The 5 Most Expensive Snowflake Mistakes
After analyzing many Snowflake environments, I consistently find the same mistakes. Each can represent 10-30% of the monthly bill.
In 90% of environments I audit, at least 3 of these 5 mistakes are present. It's not a question of team competence. It's just that Snowflake is configured by default for performance, not for cost.
Here are the 5 most common waste patterns, and how to fix them.
Mistake #1: Auto-suspend disabled or too long
The problem
By default, Snowflake creates warehouses with a 5-minute auto-suspend. Many admins disable it "to avoid startup times" or increase it to 10-15 minutes.
Result: The warehouse runs idle for hours.
I saw at one client an XLARGE warehouse with auto-suspend disabled "because users complained about the 2-second cold start". Cost of that decision: €18,000/month of pure waste. To avoid 2 seconds of waiting.
The calculation
A MEDIUM warehouse (4 credits/hour) with auto-suspend disabled:
Actual usage: 2h/day of queries
Time billed: 24h/day (never suspended)
Waste: 22h × 4 credits × $3 = $264/day = $7,920/month
The solution
-- Check all warehouses
SELECT
warehouse_name,
warehouse_size,
auto_suspend,
CASE
WHEN auto_suspend IS NULL THEN 'NEVER'
WHEN auto_suspend > 300 THEN 'TOO LONG'
ELSE 'OK'
END as status
FROM SNOWFLAKE.ACCOUNT_USAGE.WAREHOUSES
WHERE deleted IS NULL;
-- Fix
ALTER WAREHOUSE my_warehouse SET AUTO_SUSPEND = 60;
Rule: 60 seconds for interactive workloads, 120 seconds maximum for batch.

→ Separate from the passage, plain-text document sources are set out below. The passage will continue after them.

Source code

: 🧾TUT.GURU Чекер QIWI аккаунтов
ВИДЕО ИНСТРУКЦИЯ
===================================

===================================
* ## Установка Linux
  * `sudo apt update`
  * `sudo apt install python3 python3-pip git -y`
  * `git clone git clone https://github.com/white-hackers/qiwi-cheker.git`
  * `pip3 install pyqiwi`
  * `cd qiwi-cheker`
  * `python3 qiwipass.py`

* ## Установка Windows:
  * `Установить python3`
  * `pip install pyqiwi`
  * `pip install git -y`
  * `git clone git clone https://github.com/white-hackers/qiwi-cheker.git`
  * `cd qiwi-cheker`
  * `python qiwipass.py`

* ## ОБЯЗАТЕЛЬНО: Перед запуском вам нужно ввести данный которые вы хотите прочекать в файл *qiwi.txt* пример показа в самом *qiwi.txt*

My strong opinion: I NEVER recommend disabling auto-suspend, even on "critical" warehouses. Snowflake's cold start is 1-3 seconds. If your users can't wait 2 seconds, the problem isn't technical. It's a communication problem.
Typical savings: 20-40% of compute costs
Mistake #2: Oversized warehouses
The problem
"We took a LARGE to be sure we had enough power."
Except most queries don't need a LARGE. An X-SMALL or SMALL is enough for 80% of use cases.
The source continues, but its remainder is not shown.